:: The input ::
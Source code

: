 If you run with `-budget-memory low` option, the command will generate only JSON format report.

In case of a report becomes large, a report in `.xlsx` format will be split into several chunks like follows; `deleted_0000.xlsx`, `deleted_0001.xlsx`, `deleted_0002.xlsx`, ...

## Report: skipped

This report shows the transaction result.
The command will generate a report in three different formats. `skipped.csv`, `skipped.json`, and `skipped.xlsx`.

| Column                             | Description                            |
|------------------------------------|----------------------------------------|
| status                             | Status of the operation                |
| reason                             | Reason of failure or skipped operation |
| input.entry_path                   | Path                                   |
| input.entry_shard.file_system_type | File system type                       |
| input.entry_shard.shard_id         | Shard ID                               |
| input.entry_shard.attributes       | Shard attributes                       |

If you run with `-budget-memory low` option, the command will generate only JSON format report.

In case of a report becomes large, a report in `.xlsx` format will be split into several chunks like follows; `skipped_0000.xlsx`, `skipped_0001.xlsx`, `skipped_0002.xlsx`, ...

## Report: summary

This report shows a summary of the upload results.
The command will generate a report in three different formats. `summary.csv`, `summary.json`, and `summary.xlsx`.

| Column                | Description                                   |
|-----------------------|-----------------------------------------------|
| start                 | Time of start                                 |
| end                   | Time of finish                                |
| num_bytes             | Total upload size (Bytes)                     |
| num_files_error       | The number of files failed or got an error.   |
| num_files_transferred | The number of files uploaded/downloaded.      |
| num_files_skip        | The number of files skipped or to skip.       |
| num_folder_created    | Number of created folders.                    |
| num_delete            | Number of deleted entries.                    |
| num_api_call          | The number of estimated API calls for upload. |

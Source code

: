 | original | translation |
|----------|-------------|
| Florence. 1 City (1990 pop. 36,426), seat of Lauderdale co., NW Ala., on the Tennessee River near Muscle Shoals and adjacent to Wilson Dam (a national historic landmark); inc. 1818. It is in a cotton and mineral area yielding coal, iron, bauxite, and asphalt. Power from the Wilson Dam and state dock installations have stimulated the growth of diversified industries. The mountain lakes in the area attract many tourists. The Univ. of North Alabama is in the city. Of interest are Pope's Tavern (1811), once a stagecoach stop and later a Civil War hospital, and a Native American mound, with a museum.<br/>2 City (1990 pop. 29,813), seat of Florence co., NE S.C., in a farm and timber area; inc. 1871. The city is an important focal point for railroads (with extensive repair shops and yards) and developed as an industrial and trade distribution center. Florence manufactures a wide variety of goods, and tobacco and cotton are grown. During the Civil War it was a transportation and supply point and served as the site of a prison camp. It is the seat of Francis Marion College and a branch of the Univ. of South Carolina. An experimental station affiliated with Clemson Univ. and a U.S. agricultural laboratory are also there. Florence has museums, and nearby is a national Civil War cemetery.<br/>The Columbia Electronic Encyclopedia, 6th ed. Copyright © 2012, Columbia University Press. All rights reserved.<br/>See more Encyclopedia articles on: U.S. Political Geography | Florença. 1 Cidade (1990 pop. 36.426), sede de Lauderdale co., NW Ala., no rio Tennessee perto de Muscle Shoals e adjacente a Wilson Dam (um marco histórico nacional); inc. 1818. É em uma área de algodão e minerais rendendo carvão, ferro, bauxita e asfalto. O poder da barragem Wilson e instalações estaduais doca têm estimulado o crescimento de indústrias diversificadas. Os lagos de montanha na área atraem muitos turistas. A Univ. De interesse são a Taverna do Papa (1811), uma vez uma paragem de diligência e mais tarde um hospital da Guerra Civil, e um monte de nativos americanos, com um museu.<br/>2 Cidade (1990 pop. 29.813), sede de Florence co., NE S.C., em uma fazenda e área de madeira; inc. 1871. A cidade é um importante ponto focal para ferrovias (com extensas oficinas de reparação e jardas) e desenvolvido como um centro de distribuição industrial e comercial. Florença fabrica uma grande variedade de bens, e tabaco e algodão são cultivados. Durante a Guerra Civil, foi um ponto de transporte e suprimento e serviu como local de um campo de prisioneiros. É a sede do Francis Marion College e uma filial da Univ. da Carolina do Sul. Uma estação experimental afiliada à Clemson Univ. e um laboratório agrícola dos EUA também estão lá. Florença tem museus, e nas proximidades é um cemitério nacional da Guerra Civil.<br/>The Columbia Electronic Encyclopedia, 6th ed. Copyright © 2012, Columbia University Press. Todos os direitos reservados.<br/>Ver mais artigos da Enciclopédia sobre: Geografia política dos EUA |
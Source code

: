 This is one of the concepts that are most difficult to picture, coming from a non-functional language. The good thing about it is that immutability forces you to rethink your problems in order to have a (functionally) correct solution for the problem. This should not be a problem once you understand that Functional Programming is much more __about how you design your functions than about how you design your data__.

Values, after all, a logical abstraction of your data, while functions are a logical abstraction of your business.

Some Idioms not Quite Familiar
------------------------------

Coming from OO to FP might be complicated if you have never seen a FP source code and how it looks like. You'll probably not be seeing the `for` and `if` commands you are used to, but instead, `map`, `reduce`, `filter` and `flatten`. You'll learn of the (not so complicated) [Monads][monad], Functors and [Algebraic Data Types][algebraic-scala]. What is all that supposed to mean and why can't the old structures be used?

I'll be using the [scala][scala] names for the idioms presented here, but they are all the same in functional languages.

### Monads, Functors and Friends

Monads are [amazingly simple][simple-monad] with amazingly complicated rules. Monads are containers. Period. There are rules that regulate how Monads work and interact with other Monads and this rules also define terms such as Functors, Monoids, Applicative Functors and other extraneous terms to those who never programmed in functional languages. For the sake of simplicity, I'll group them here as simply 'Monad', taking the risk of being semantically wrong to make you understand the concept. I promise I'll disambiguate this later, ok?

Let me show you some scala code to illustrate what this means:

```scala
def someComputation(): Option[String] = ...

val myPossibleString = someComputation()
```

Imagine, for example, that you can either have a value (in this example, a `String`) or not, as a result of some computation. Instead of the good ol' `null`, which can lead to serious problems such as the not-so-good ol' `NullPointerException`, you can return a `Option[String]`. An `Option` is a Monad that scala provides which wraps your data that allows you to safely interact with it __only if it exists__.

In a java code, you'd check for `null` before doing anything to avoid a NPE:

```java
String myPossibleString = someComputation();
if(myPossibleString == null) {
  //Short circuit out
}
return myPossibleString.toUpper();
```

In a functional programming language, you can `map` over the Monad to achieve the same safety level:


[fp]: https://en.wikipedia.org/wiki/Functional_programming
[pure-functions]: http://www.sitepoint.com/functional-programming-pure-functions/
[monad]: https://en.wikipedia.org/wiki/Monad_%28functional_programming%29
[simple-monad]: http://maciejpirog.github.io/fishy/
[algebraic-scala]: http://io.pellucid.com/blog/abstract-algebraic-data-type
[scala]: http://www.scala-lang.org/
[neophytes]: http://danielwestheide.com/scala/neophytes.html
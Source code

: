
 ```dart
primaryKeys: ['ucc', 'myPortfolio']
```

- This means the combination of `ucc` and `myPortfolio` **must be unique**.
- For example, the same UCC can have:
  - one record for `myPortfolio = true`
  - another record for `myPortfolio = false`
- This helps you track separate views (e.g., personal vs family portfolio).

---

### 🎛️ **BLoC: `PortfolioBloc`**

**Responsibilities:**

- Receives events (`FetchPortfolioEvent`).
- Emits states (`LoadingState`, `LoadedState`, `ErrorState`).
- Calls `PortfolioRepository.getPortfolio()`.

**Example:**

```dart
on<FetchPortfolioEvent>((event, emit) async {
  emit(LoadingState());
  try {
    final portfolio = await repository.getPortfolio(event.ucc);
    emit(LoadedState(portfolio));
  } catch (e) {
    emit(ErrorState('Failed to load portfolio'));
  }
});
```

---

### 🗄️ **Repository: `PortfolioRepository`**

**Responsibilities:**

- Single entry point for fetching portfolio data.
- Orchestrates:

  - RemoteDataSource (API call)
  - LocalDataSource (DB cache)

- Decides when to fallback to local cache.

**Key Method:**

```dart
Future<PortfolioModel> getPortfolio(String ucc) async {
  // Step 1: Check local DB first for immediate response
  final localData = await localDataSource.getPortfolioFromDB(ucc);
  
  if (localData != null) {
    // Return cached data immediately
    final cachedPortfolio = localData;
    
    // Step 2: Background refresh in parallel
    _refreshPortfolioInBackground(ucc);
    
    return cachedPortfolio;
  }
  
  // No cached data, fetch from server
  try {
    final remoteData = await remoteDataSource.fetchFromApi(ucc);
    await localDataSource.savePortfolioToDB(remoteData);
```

:: Problem to solve ::
Lines holding the word "async" are the answer; copy each one from the records above.

:: Problem solution ::
on<FetchPortfolioEvent>((event, emit) async {
Future<PortfolioModel> getPortfolio(String ucc) async {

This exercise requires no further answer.